▸ **RECORDS SUPPLIED**:
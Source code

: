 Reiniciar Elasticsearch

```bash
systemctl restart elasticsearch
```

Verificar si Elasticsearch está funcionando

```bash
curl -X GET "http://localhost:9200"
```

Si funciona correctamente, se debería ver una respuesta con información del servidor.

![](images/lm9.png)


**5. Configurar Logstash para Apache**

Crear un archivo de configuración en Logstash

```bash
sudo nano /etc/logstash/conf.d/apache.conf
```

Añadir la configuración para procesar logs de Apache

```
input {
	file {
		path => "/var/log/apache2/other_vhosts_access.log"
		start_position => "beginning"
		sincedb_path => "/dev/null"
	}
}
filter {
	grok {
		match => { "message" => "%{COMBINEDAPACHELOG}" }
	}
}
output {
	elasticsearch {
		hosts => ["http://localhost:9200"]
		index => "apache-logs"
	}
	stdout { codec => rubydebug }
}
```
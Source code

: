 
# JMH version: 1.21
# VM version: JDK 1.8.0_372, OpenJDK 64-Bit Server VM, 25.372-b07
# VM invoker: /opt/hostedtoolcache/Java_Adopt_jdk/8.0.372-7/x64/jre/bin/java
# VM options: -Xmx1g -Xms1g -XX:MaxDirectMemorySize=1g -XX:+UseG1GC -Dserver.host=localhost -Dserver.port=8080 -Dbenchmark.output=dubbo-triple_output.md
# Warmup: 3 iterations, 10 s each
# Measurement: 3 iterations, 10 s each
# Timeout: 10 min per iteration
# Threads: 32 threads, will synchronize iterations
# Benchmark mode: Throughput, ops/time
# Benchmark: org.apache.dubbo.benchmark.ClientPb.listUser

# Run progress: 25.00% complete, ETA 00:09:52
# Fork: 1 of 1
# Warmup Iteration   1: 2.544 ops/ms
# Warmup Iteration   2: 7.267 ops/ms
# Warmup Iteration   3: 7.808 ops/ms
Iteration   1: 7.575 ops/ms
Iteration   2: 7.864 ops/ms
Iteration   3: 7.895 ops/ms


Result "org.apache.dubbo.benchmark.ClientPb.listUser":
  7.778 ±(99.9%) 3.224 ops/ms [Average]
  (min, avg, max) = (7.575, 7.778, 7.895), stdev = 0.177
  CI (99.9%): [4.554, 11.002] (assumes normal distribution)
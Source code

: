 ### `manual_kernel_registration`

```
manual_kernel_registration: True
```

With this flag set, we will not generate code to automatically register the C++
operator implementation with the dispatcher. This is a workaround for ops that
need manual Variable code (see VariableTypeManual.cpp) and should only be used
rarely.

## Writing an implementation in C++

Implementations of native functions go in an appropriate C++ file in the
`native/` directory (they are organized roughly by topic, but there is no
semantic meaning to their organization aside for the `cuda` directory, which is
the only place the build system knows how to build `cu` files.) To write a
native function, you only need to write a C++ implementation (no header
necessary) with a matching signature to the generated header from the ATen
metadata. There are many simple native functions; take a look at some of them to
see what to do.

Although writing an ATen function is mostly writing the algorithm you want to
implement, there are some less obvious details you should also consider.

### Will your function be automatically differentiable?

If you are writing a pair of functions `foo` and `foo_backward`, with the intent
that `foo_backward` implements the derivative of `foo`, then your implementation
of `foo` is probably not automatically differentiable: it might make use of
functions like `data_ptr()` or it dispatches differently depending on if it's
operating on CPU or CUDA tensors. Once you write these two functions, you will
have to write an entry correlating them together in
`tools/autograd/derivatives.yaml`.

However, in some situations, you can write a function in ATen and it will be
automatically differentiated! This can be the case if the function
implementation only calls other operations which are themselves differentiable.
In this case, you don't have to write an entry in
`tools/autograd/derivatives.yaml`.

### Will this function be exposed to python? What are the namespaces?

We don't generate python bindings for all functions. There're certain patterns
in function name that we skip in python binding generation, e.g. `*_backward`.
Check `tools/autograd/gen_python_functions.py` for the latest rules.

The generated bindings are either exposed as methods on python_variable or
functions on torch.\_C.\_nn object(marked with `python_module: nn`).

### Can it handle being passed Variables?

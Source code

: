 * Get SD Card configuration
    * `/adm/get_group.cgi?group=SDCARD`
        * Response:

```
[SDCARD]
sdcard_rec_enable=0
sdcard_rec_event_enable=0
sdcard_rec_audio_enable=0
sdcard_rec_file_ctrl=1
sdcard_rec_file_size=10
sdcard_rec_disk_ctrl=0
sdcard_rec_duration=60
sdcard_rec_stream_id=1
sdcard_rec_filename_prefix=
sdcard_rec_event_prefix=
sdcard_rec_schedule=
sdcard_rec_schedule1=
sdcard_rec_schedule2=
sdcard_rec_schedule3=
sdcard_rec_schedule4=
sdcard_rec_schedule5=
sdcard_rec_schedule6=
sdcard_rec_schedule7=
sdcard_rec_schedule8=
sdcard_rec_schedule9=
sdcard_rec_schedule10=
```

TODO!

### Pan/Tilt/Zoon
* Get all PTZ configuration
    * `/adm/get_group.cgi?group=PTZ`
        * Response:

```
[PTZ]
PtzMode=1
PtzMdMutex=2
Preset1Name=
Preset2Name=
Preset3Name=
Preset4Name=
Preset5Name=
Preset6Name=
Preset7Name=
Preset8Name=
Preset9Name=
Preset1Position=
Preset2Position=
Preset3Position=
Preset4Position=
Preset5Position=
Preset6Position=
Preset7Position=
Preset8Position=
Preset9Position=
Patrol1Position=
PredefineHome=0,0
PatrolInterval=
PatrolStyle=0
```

▸ **INSTRUCTIONS FOR THE TASK**:
Some lines above may contain the string "that". State how many of them the records have, and nothing more.

▸ **WRITTEN RESPONSE**:
3